Unlike at recent meetings, public comments at the outset of the meeting, which began at 6 p.m., were cut off by Kidd at 6:30 p.m. so the council could proceed with its scheduled agenda.
Kidd called Whetham “out of order” after he reminded her public comment sessions had been extended in past meetings.
Downie agreed that the cutoff “is the way to do this.”
A second public comment session was held at the end of the meeting.
Fluoridation opponents have showed up en masse at City Council meetings since the end of last year for public comment sessions, blaming fluoridation for maladies including fluorosis, cancer, low IQ, brittle bones and thyroid problems.
The City Council voted 4-3 Dec. 15 to continue fluoridating city water for 10 years and reaffirmed that decision by the same 4-3 vote Jan. 19, when fluoridation foes outnumbered proponents.
Doctors and other health care professionals have defended fluoridation as an effective, safe public health measure that fights cavities, especially among children.
The council also rejected an unusual and broad-based recommendation by city department heads to end fluoridation and instead fund a $400,000 dental health care initiative; the option was opposed by both fluoridation proponents and opponents.

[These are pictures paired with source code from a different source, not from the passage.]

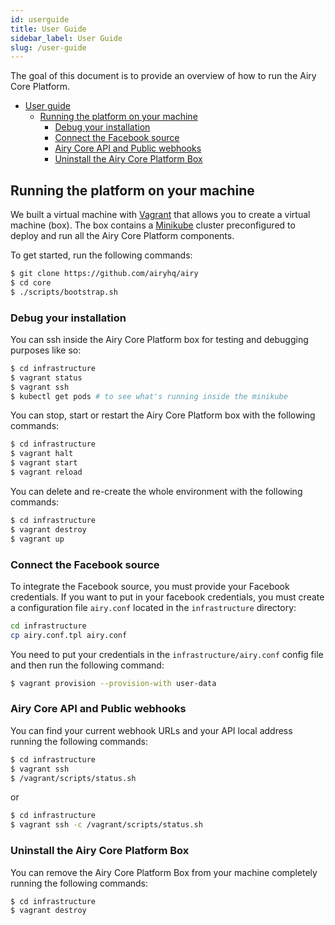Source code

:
 ```yaml
---
id: userguide
title: User Guide
sidebar_label: User Guide
slug: /user-guide
---
```


The goal of this document is to provide an overview of how to run the Airy Core
Platform.

- [User guide](#user-guide)
  - [Running the platform on your machine](#running-the-platform-on-your-machine)
    - [Debug your installation](#debug-your-installation)
    - [Connect the Facebook source](#connect-the-facebook-source)
    - [Airy Core API and Public webhooks](#airy-core-api-and-public-webhooks)
    - [Uninstall the Airy Core Platform Box](#uninstall-the-airy-core-platform-box)

## Running the platform on your machine

We built a virtual machine with [Vagrant](https://www.vagrantup.com) that allows
you to create a virtual machine (box). The box contains a
[Minikube](https://kubernetes.io/docs/setup/learning-environment/minikube/)
cluster preconfigured to deploy and run all the Airy Core Platform
components.

To get started, run the following commands:

```sh
$ git clone https://github.com/airyhq/airy
$ cd core
$ ./scripts/bootstrap.sh
```

### Debug your installation

You can ssh inside the Airy Core Platform box for testing and debugging purposes like so:

```sh
$ cd infrastructure
$ vagrant status
$ vagrant ssh
$ kubectl get pods # to see what's running inside the minikube
```

You can stop, start or restart the Airy Core Platform box with the following commands:

```sh
$ cd infrastructure
$ vagrant halt
$ vagrant start
$ vagrant reload
```

You can delete and re-create the whole environment with the following commands:
```sh
$ cd infrastructure
$ vagrant destroy
$ vagrant up
```

### Connect the Facebook source

To integrate the Facebook source, you must provide your Facebook credentials. If
you want to put in your facebook credentials, you must create a configuration file
`airy.conf` located in the `infrastructure` directory:
```sh
cd infrastructure
cp airy.conf.tpl airy.conf
```
You need to put your credentials in the `infrastructure/airy.conf` config file and
then run the following command:

```sh
$ vagrant provision --provision-with user-data
```

### Airy Core API and Public webhooks

You can find your current webhook URLs and your API local address running the following commands:

```sh
$ cd infrastructure
$ vagrant ssh
$ /vagrant/scripts/status.sh
```
or
```sh
$ cd infrastructure
$ vagrant ssh -c /vagrant/scripts/status.sh
```

### Uninstall the Airy Core Platform Box

You can remove the Airy Core Platform Box from your machine completely running
the following commands:

```sh
$ cd infrastructure
$ vagrant destroy
```
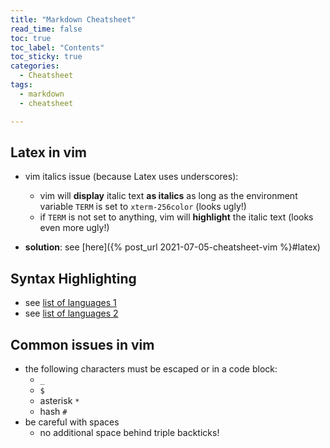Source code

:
 ```yaml
---
title: "Markdown Cheatsheet"
read_time: false
toc: true
toc_label: "Contents"
toc_sticky: true
categories:
  - Cheatsheet
tags:
  - markdown
  - cheatsheet

---
```


## Latex in vim

- vim italics issue (because Latex uses underscores):
    - vim will **display** italic text **as italics** as long as the environment variable `TERM` is set to `xterm-256color` (looks ugly!)
    - if `TERM` is not set to anything, vim will **highlight** the italic text (looks even more ugly!)

- **solution**: see [here]({% post_url 2021-07-05-cheatsheet-vim %}#latex)

## Syntax Highlighting

- see [list of languages 1](https://support.codebasehq.com/articles/tips-tricks/syntax-highlighting-in-markdown)
- see [list of languages 2](https://docs.readme.com/rdmd/docs/code-blocks#language-support)

## Common issues in vim

- the following characters must be escaped or in a code block:
  - `_` 
  - `$`
  - asterisk `*`
  - hash `#`
- be careful with spaces
  - no additional space behind triple backticks!
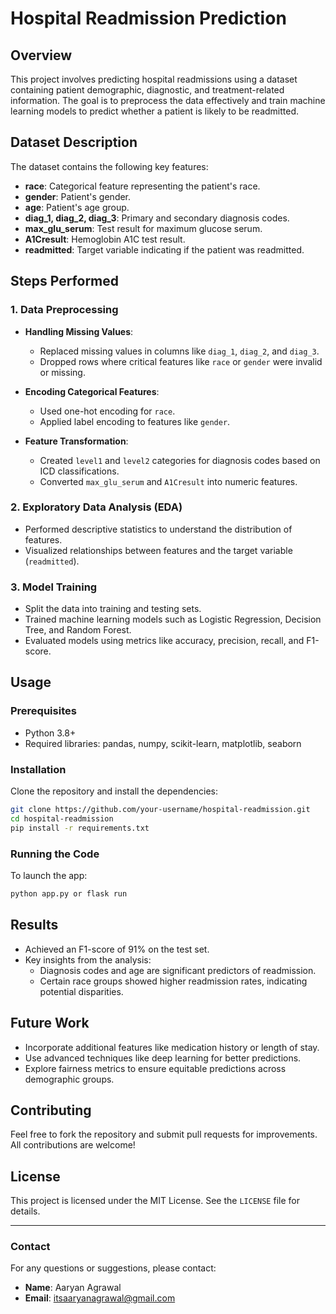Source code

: # Hospital Readmission Prediction

## Overview
This project involves predicting hospital readmissions using a dataset containing patient demographic, diagnostic, and treatment-related information. The goal is to preprocess the data effectively and train machine learning models to predict whether a patient is likely to be readmitted.

## Dataset Description
The dataset contains the following key features:
- **race**: Categorical feature representing the patient's race.
- **gender**: Patient's gender.
- **age**: Patient's age group.
- **diag_1, diag_2, diag_3**: Primary and secondary diagnosis codes.
- **max_glu_serum**: Test result for maximum glucose serum.
- **A1Cresult**: Hemoglobin A1C test result.
- **readmitted**: Target variable indicating if the patient was readmitted.

## Steps Performed

### 1. Data Preprocessing
- **Handling Missing Values**:
  - Replaced missing values in columns like `diag_1`, `diag_2`, and `diag_3`.
  - Dropped rows where critical features like `race` or `gender` were invalid or missing.

- **Encoding Categorical Features**:
  - Used one-hot encoding for `race`.
  - Applied label encoding to features like `gender`.

- **Feature Transformation**:
  - Created `level1` and `level2` categories for diagnosis codes based on ICD classifications.
  - Converted `max_glu_serum` and `A1Cresult` into numeric features.

### 2. Exploratory Data Analysis (EDA)
- Performed descriptive statistics to understand the distribution of features.
- Visualized relationships between features and the target variable (`readmitted`).

### 3. Model Training
- Split the data into training and testing sets.
- Trained machine learning models such as Logistic Regression, Decision Tree, and Random Forest.
- Evaluated models using metrics like accuracy, precision, recall, and F1-score.

## Usage

### Prerequisites
- Python 3.8+
- Required libraries: pandas, numpy, scikit-learn, matplotlib, seaborn

### Installation
Clone the repository and install the dependencies:
```bash
git clone https://github.com/your-username/hospital-readmission.git
cd hospital-readmission
pip install -r requirements.txt
```

### Running the Code
 To launch the app:
   ```bash
   python app.py or flask run
   ```

## Results
- Achieved an F1-score of 91% on the test set.
- Key insights from the analysis:
  - Diagnosis codes and age are significant predictors of readmission.
  - Certain race groups showed higher readmission rates, indicating potential disparities.

## Future Work
- Incorporate additional features like medication history or length of stay.
- Use advanced techniques like deep learning for better predictions.
- Explore fairness metrics to ensure equitable predictions across demographic groups.

## Contributing
Feel free to fork the repository and submit pull requests for improvements. All contributions are welcome!

## License
This project is licensed under the MIT License. See the `LICENSE` file for details.

---

### Contact
For any questions or suggestions, please contact:
- **Name**: Aaryan Agrawal
- **Email**: itsaaryanagrawal@gmail.com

Staff said the option would avoid fluoridation opponents’ threats to change city government from a home-rule city to a second-class city without initiative and referenda powers — and which would remove all seven members from the existing council.
Petition to change
Petition gatherers need 467 signatures to get on the measure on the ballot.
“We’re at the halfway mark, if not better,” petition organizer Jess Grabel estimated Wednesday.
The council voted 6-1 Jan. 19, with Kidd dissenting, to form an ad hoc committee to examine fluoridation alternatives.
They directed staff to come back to a future meeting with more information, which did not occur Tuesday.
The city’s 10-year contract to fluoridate the municipal water supply — also accessed by more than 1,500 Clallam County Public Utility District customers outside the city limits — ends May 18.
City Manager Dan McKeen did not return calls for comment Wednesday.
Tuesday’s approximately three-hour council session is expected to be available by Friday on YouTube by searching for “Clallam Public Eye.”